Pairs trading: Long the underperformer, short the outperformer, profit on convergence
Statistical arbitrage: Systematic mean-reversion on spread z-scores
Spread trading: Trade the spread directly as a synthetic instrument
Risk hedging: Cointegrated hedge ratios minimize tracking error over time

Methods

1. Engle-Granger Two-Step

The most common approach for two series.

Step 1 — Regress Y on X using OLS:

Y_t = α + β * X_t + ε_t

Step 2 — Test the residuals ε_t for stationarity using the ADF test.

If residuals are stationary (p < 0.05) → Y and X are cointegrated
β is the hedge ratio for the pairs trade
α is the long-run mean of the spread

Important: Engle-Granger critical values differ from standard ADF critical values. For n=2 series: 1% = -3.90, 5% = -3.34, 10% = -3.04.
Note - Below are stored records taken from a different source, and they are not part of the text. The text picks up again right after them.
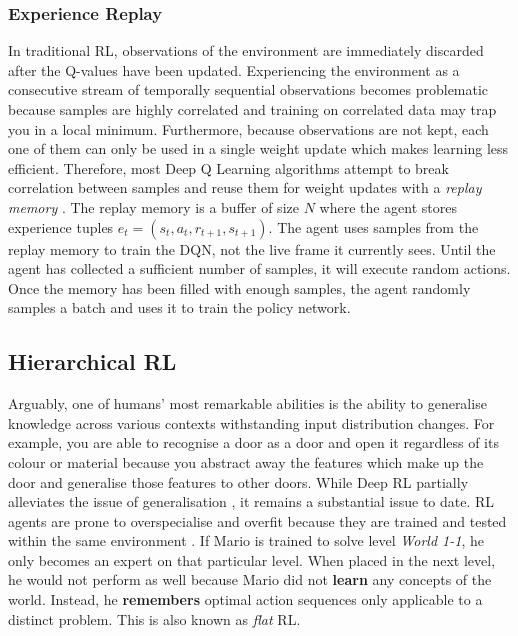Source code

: \documentclass[notitlepage,a4paper,11pt]{article}
\begin{document}

\subsubsection{Experience Replay}
In traditional RL, observations of the environment are immediately discarded after the Q-values have been updated. Experiencing the environment as a consecutive stream of temporally sequential observations becomes problematic because samples are highly correlated and training on correlated data may trap you in a local minimum. Furthermore, because observations are not kept, each one of them can only be used in a single weight update which makes learning less efficient. Therefore, most Deep Q Learning algorithms attempt to break correlation between samples and reuse them for weight updates with a \textit{replay memory} \cite{lin1993reinforcement}. The replay memory is a buffer of size $N$ where the agent stores experience tuples $e_t = (s_t, a_t, r_{t+1}, s_{t+1})$. The agent uses samples from the replay memory to train the DQN, not the live frame it currently sees. Until the agent has collected a sufficient number of samples, it will execute random actions. Once the memory has been filled with enough samples, the agent randomly samples a batch and uses it to train the policy network. 


\subsection{Hierarchical RL}
Arguably, one of humans' most remarkable abilities is the ability to generalise knowledge \cite{geirhos2018generalisation} across various contexts withstanding input distribution changes. For example, you are able to recognise a door as a door and open it regardless of its colour or material because you abstract away the features which make up the door and generalise those features to other doors. While Deep RL partially alleviates the issue of generalisation \cite{sutton1996generalization}, it remains a substantial issue \cite{van2017hybrid} to date. RL agents are prone to overspecialise and overfit because they are trained and tested within the same environment \cite{cobbe2018quantifying}. If Mario is trained to solve level \textit{World 1-1}, he only becomes an expert on that particular level. When placed in the next level, he would not perform as well because Mario did not \textbf{learn} any concepts of the world. Instead, he \textbf{remembers} optimal action sequences only applicable to a distinct problem. This is also known as \textit{flat} RL.
\end{document}
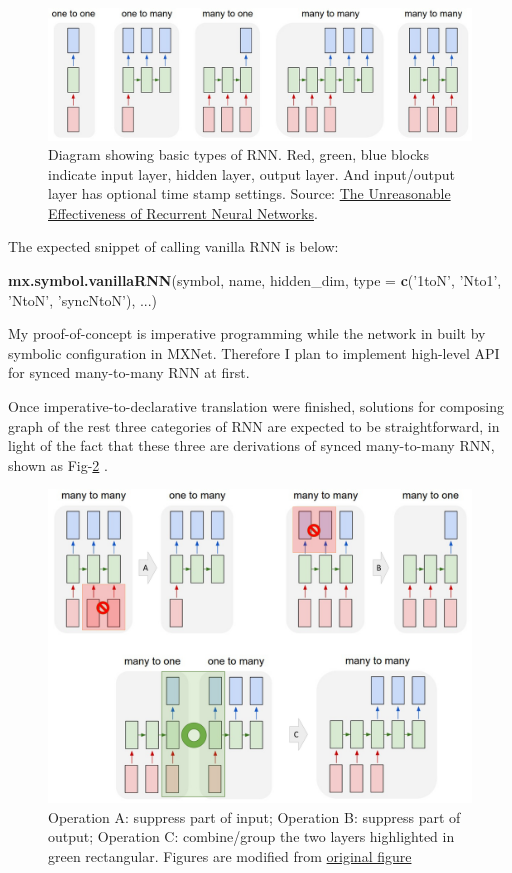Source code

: \documentclass[]{article}
\newenvironment{Shaded}{\begin{snugshade}}{\end{snugshade}}
\newcommand{\KeywordTok}[1]{\textcolor[rgb]{0.13,0.29,0.53}{\textbf{{#1}}}}
\newcommand{\DataTypeTok}[1]{\textcolor[rgb]{0.13,0.29,0.53}{{#1}}}
\newcommand{\StringTok}[1]{\textcolor[rgb]{0.31,0.60,0.02}{{#1}}}
\newcommand{\NormalTok}[1]{{#1}}
\begin{document}
\begin{figure}[ht]
\centering
\includegraphics[width=0.8\linewidth]{diags.jpeg}
\caption{Diagram showing basic types of RNN. Red,
green, blue blocks indicate input layer, hidden layer, output layer. And
input/output layer has optional time stamp settings. Source: \href{http://karpathy.github.io/2015/05/21/rnn-effectiveness/}{The Unreasonable Effectiveness of Recurrent Neural Networks}.}
\label{fig:rnn-types}
\end{figure}

The expected snippet of calling vanilla RNN is below:

\begin{Shaded}
\begin{Highlighting}[]
\KeywordTok{mx.symbol.vanillaRNN}\NormalTok{(symbol, name, hidden_dim, }\DataTypeTok{type =} \KeywordTok{c}\NormalTok{(}\StringTok{'1toN'}\NormalTok{, }\StringTok{'Nto1'}\NormalTok{, }\StringTok{'NtoN'}\NormalTok{, }\StringTok{'syncNtoN'}\NormalTok{), ...)}
\end{Highlighting}
\end{Shaded}

My proof-of-concept is imperative programming while the network in built
by symbolic configuration in MXNet. Therefore I plan to implement
high-level API for synced many-to-many RNN at first.

Once imperative-to-declarative translation were finished, solutions for
composing graph of the rest three categories of RNN are expected to be
straightforward, in light of the fact that these three are derivations
of synced many-to-many RNN, shown as Fig-\ref{fig:rnn-opt} .

\begin{figure}[ht]
\centering
\includegraphics[width=0.7\linewidth]{rnn-models.png}
\caption{Operation A: suppress part of input; Operation B: suppress part of output; Operation C: combine/group the two layers highlighted in green rectangular. Figures are modified from \href{http://karpathy.github.io/2015/05/21/rnn-effectiveness/}{original figure}}
\label{fig:rnn-opt}
\end{figure}
\end{document}
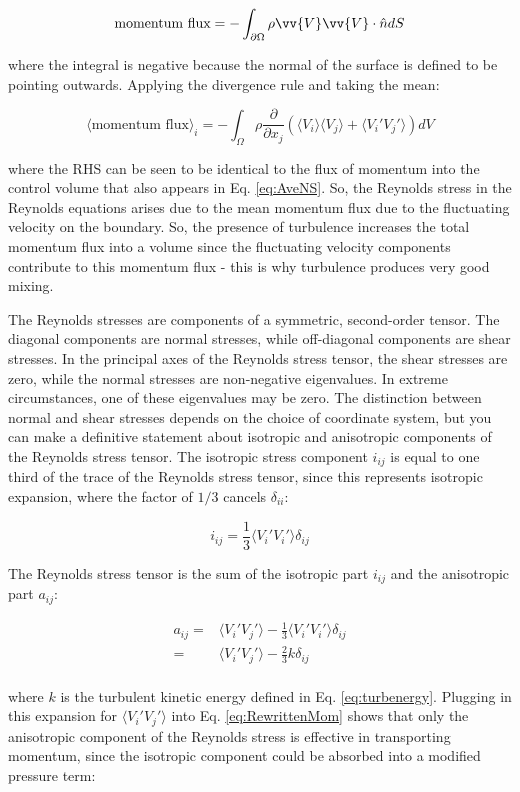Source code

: \documentclass[10pt]{article}
\newcommand{\beq}{\begin{equation}}
\newcommand{\eeq}{\end{equation}}
\newcommand{\beqa}{\begin{equation}\begin{aligned}}
\newcommand{\eeqa}{\end{aligned}\end{equation}}
\newcommand{\la}{\langle}
\newcommand{\ra}{\rangle}
\begin{document}
\begin{flushleft}
\beq
\textrm{momentum flux}=-\int_{\partial\Omega}\rho\vv{V}\vv{V}\cdot\hat{n}dS
\eeq

where the integral is negative because the normal of the surface is defined to be pointing outwards. Applying the divergence rule and taking the mean:

\beq
\la\textrm{momentum flux}\ra_i=-\int_{\Omega}\rho\frac{\partial}{\partial x_j}\left(\la V_i\ra\la V_j\ra+\la V_i'V_j'\ra\right)dV
\eeq

where the RHS can be seen to be identical to the flux of momentum into the control volume that also appears in Eq. \eqref{eq:AveNS}. So, the Reynolds stress in the Reynolds equations arises due to the mean momentum flux due to the fluctuating velocity on the boundary. So, the presence of turbulence increases the total momentum flux into a volume since the fluctuating velocity components contribute to this momentum flux - this is why turbulence produces very good mixing. 

The Reynolds stresses are components of a symmetric, second-order tensor. The diagonal components are normal stresses, while off-diagonal components are shear stresses. In the principal axes of the Reynolds stress tensor, the shear stresses are zero, while the normal stresses are non-negative eigenvalues. In extreme circumstances, one of these eigenvalues may be zero. The distinction between normal and shear stresses depends on the choice of coordinate system, but you can make a definitive statement about isotropic and anisotropic components of the Reynolds stress tensor. The isotropic stress component \(i_{ij}\) is equal to one third of the trace of the Reynolds stress tensor, since this represents isotropic expansion, where the factor of \(1/3\) cancels \(\delta_{ii}\): 

\beq
i_{ij} = \frac{1}{3}\la V_i'V_i'\ra\delta_{ij}
\eeq

The Reynolds stress tensor is the sum of the isotropic part \(i_{ij}\) and the anisotropic part \(a_{ij}\):

\beqa
a_{ij}=&\la V_i'V_j'\ra-\frac{1}{3}\la V_i'V_i'\ra\delta_{ij}\\
=& \la V_i'V_j'\ra-\frac{2}{3}k\delta_{ij}\\
\eeqa

where \(k\) is the turbulent kinetic energy defined in Eq. \eqref{eq:turbenergy}. Plugging in this expansion for \(\la V_i'V_j'\ra\) into Eq. \eqref{eq:RewrittenMom} shows that only the anisotropic component of the Reynolds stress is effective in transporting momentum, since the isotropic component could be absorbed into a modified pressure term:


\end{flushleft}
\end{document}
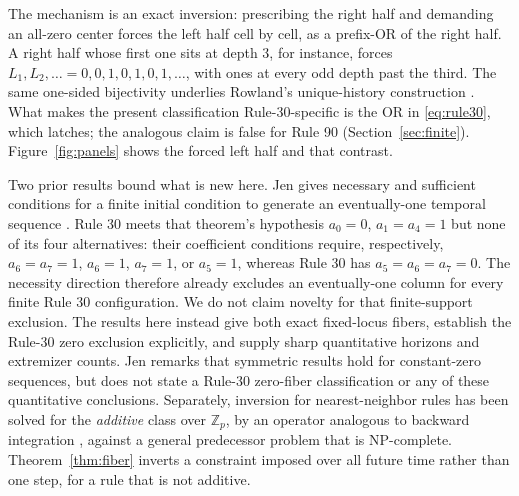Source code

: \documentclass[11pt]{article}
\begin{document}
The mechanism is an exact inversion: prescribing the right half and demanding
an all-zero center forces the left half cell by cell, as a prefix-OR of the
right half.  A right half whose first one sits at depth $3$, for instance,
forces $L_1,L_2,\ldots=0,0,1,0,1,0,1,\ldots$, with ones at every odd depth past
the third.  The same one-sided bijectivity underlies Rowland's unique-history
construction \cite[Prop.~1]{rowland}.  What makes the present classification
Rule-30-specific is the OR in \eqref{eq:rule30}, which latches; the analogous
claim is false for Rule 90 (Section~\ref{sec:finite}).  Figure~\ref{fig:panels}
shows the forced left half and that contrast.

Two prior results bound what is new here.  Jen gives necessary and sufficient
conditions for a finite initial condition to generate an eventually-one
temporal sequence \cite[Thm.~7a]{jen1986}.  Rule 30 meets that theorem's
hypothesis $a_0=0$, $a_1=a_4=1$ but none of its four alternatives: their
coefficient conditions require, respectively, $a_6=a_7=1$, $a_6=1$,
$a_7=1$, or $a_5=1$, whereas Rule 30 has $a_5=a_6=a_7=0$.  The necessity
direction therefore already excludes an eventually-one column for every
finite Rule 30 configuration.  We do not claim novelty for that finite-support
exclusion.  The results here instead give both exact fixed-locus fibers,
establish the Rule-30 zero exclusion explicitly, and supply sharp quantitative
horizons and extremizer counts.  Jen remarks that symmetric results hold for
constant-zero sequences, but does not state a Rule-30 zero-fiber classification
or any of these quantitative conclusions.  Separately, inversion for
nearest-neighbor rules has been solved for the \emph{additive} class over
$\mathbb Z_p$, by an operator
analogous to backward integration \cite{voorhees}, against a general predecessor
problem that is NP-complete.  Theorem~\ref{thm:fiber} inverts a constraint
imposed over all future time rather than one step, for a rule that is not
additive.
\end{document}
Asymmetry warning: Testing Y~~X can give a different result than X~~Y. Always test both directions and use the stronger result.

python

from scipy import stats
import numpy as np
from statsmodels.tsa.stattools import adfuller

# Step 1: OLS regression
slope, intercept, _, _, _ = stats.linregress(x_prices, y_prices)
hedge_ratio = slope

# Step 2: Test residuals
residuals = y_prices - hedge_ratio * x_prices - intercept
adf_stat, p_value, _, _, crit_values, _ = adfuller(residuals, maxlag=None, autolag="AIC")

cointegrated = p_value < 0.05

2. Johansen Test

Tests multiple series simultaneously and returns the number of cointegrating relationships. More powerful than Engle-Granger for >2 series.

Based on a VAR model: ΔY_t = Π·Y_{t-1} + Σ Γ_i·ΔY_{t-i} + ε_t
Tests the rank of the Π matrix
Uses trace test and maximum eigenvalue test
Returns: number of cointegrating vectors and the vectors themselves

python

from statsmodels.tsa.vector_ar.vecm import coint_johansen

# data: T×N array of price series
result = coint_johansen(data, det_order=0, k_ar_diff=1)

# Trace statistic vs critical values (90%, 95%, 99%)
trace_stats = result.lr1          # Trace statistics
trace_crit = result.cvt           # Critical values
max_eigen_stats = result.lr2      # Max eigenvalue statistics
max_eigen_crit = result.cvm       # Critical values

# Cointegrating vectors
coint_vectors = result.evec

3. Phillips-Ouliaris

Similar to Engle-Granger but uses Phillips-Perron style test statistics instead of ADF. More robust to heteroskedasticity and serial correlation in the residuals. Available via

statsmodels.tsa.stattools.coint

python

from statsmodels.tsa.stattools import coint

# Returns: test statistic, p-value, critical values
t_stat, p_value, crit_values = coint(y_prices, x_prices)
cointegrated = p_value < 0.05

Practical Workflow

Step 1: Screen Pairs by Correlation

Pre-filter using Pearson correlation > 0.7 to reduce the number of cointegration tests (which are more expensive).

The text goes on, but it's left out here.